The farmer decides to transfer his entire farming assets to his son. Normally, a child can receive gifts or inheritances within their lifetime totalling just 225,000, before CAT becomes payable. Any amounts received in excess of this are taxed at 33%.
In the absence of Agricultural Relief or Business Relief, a child receiving €1.5m worth of assets would face a whopping CAT tax bill of just shy of €420,000.
These figures may seem extraordinary, but are the current reality in transfers by a parent to a child, of non-farming assets such as houses, cash, quoted shares or other non-business assets.
Interestingly, before austerity measures kicked in, a similar transfer back in 2008 would have resulted in a tax bill of just over €195,000.
Since then, significant erosion of tax free thresholds, and a hiking of CAT rates, have increased the taxes.
For agricultural property, there are two reliefs, “agricultural relief” or “business relief”, which can significantly reduce or even totally eliminate exposure to CAT.
Where conditions are satisfied, both reliefs work similarly, in reducing the value of a gift or inheritance by 90% for tax purposes, although agricultural relief is seen as more generous, because it can also cover farmhouses.
Taking the above example, again, where the beneficiary can satisfy criteria for Agricultural Relief or Business Relief, the value of the farm, stock and machinery would be reduced to just €150,000 for tax purposes.
As mentioned above, a child can receive gifts or inheritances up to €225,000 tax free.

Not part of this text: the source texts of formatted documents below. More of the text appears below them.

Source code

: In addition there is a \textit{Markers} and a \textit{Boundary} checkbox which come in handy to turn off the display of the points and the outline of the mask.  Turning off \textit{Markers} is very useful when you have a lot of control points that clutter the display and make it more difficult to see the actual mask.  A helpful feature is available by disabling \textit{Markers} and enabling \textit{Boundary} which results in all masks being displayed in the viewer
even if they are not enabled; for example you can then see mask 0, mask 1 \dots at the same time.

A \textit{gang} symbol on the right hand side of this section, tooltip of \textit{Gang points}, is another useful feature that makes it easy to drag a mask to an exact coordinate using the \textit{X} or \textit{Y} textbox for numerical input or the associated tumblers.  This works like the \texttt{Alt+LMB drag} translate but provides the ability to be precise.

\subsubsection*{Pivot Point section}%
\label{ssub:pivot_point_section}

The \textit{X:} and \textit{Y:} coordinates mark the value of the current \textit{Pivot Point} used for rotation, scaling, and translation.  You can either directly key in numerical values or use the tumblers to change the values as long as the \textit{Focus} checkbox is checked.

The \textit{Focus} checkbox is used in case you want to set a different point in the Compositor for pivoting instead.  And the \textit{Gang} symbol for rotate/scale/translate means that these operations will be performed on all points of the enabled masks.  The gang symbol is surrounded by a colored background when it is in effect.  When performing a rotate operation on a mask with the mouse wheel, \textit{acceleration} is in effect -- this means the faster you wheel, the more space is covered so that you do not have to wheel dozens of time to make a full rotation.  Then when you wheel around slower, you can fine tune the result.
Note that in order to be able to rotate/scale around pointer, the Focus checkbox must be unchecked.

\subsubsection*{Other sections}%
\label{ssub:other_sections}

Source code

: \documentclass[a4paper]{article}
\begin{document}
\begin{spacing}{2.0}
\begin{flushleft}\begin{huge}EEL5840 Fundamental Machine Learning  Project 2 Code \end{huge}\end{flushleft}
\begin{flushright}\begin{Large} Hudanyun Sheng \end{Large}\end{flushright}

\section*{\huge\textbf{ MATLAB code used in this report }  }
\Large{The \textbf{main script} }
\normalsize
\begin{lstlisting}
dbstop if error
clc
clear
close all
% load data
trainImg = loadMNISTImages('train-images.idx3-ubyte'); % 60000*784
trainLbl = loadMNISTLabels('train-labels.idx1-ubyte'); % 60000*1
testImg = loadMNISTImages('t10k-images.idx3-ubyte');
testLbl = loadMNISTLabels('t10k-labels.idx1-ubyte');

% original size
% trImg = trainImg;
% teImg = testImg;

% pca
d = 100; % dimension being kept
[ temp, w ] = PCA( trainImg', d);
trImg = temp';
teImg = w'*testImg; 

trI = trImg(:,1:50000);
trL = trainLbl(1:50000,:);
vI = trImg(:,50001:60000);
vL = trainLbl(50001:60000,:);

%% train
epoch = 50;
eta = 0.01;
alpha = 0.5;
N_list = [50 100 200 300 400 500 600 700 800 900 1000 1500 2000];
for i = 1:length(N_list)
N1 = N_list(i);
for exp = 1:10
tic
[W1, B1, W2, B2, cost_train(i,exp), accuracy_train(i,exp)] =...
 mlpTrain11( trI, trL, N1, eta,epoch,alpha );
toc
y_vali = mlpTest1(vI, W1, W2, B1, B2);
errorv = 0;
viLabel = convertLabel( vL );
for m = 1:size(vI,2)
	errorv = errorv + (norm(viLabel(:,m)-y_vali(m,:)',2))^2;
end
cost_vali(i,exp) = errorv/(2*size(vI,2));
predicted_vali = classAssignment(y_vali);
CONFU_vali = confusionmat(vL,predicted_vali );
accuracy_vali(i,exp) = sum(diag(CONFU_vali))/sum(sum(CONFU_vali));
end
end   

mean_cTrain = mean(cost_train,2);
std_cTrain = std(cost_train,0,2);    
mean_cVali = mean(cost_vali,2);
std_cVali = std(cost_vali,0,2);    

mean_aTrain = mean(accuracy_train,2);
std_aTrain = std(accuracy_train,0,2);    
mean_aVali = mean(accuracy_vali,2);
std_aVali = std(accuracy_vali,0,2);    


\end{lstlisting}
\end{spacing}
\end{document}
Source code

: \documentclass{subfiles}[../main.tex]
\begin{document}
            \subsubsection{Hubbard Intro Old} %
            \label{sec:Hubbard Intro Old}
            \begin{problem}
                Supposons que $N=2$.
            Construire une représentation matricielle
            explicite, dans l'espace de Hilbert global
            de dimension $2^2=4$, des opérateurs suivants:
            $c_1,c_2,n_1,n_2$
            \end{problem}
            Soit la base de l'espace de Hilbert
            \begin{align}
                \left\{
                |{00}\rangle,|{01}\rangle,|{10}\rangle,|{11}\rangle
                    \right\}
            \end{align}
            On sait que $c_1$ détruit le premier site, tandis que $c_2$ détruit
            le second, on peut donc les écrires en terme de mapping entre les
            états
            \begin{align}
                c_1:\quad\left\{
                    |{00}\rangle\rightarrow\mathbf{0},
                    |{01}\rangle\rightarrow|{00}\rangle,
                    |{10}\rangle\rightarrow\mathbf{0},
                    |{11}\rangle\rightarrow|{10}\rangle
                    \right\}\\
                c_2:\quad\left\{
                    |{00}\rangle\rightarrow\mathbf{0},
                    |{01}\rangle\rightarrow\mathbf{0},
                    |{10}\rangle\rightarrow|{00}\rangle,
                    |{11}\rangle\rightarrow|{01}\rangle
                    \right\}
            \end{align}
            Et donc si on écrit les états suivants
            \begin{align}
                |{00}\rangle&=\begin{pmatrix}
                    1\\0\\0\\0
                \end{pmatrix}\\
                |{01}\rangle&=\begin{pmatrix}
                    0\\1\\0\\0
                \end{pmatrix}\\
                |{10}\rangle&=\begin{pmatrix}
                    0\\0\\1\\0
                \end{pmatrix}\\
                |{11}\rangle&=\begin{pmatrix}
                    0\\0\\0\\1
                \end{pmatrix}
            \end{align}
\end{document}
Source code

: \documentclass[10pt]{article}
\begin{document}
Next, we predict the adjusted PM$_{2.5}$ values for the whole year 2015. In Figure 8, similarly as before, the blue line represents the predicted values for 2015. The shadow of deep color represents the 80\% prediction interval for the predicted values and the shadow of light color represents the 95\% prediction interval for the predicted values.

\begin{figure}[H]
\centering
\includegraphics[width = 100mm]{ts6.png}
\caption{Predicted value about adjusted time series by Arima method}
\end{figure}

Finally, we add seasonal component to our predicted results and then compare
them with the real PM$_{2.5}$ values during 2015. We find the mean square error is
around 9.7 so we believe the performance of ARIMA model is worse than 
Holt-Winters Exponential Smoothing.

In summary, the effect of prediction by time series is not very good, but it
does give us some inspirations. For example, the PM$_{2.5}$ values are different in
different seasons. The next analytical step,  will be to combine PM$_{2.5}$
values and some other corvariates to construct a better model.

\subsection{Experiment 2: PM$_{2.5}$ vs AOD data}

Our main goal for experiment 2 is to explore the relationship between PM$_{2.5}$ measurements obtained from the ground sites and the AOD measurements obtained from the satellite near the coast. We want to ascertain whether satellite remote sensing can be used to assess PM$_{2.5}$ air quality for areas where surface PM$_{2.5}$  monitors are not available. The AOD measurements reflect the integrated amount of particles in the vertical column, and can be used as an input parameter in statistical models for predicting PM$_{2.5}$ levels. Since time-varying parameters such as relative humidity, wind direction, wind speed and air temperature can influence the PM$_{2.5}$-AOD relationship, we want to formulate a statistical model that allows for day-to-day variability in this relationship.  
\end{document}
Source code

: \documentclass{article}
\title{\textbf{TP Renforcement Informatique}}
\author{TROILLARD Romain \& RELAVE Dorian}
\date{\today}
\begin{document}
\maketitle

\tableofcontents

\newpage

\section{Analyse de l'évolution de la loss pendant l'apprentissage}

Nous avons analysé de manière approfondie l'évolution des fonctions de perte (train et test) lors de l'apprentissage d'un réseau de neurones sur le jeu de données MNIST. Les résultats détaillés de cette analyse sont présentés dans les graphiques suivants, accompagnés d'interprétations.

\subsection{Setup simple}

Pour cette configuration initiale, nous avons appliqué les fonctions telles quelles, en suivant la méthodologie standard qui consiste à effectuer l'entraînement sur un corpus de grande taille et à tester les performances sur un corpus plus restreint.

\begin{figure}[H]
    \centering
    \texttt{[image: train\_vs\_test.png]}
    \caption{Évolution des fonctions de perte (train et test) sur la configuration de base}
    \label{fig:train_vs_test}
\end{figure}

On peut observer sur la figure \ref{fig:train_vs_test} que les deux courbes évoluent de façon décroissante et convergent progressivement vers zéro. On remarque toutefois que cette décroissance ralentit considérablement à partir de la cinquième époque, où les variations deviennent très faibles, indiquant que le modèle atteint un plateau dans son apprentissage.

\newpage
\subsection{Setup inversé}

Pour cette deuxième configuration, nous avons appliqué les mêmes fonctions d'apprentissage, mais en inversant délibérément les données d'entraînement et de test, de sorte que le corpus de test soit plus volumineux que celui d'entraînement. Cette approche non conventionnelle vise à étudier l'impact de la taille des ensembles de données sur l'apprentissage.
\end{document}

In this example, agricultural relief reduced the value to just €150,000 which is below that €225,000 limit, and therefore, no gift tax (CAT) is payable.
Up to now, agricultural relief applied where:
n A transfer consisted of “agricultural property”, which is defined specifically within the legislation.
n The beneficiary, having received the agricultural property gift or inheritance , had mote than 80% of their assets in agricultural property.
n And the beneficiary retained ownership of the property for six years (10 years in the case of development land).
In the example cited above, so long as the child had less than €375,000 in non-agricultural property at the point of receiving the farm, then they would have had more than 80% of their assets in agricultural assets, and would qualify for agricultural relief.
The budget has introduced new changes to come into effect from January 1, 2015, adding a further condition for agricultural relief.
From January 1, 2015, and subject to other conditions, Agricultural Relief will be available only in respect of agricultural property gifted to or inherited by an individual who either subsequently uses the property for agricultural purposes for a period of not less than six years, or who leases out the agricultural property for not less than six years for agricultural use.
Importantly, if the successor chooses to farm the land themselves, the legislation contains a requirement that the farmer must be an active farmer, spending not less than 50% of normal working time farming land, and their farming activities must be on a commercial basis, with a view to realising profits.
On one level, these new rules are welcome, in that the amendments will prevent abuse of reliefs which were directly or indirectly encouraging land ownership by non-farmers. However, the new rules will pose problems where property is being transferred to a child, and that child will be farming the property, but does not satisfy the active farmer criteria.
This can be the case where a child has off-farm employment or, for example, where the child has either established or intends to establish a farming company, within the six-year period.
Where taking the leasing option, the new rules also insist that the lease is to an individual, which will have implications for those who have established farming companies.
On the ground, it is not unusual for retiring farmers to retain a small amount of land, together with the farmhouse, with the intention of transferring this land at a future date or on their passing. The new rules are particularly relevant in these cases.
From a succession planning point of view, there is an opportunity to transfer property under the old rules until January 1, 2015, but this should be given careful consideration, to ensure the tax implications of the transfer are fully understood.
No changes were made in this year’s budget to the second main relief, “business relief”, which provides an alternative, tax-efficient option, in limited circumstances.
Forthcoming changes to stamp duty, which increase stamp duty from 1% to 2% in some circumstances after January 1, 2015, could be considered an added incentive to more early. The above information deals mainly with the potential impact arising from proposed changes issued in this years’ Finance Bill. It is important to fully consider all tax implications, when considering succession planning.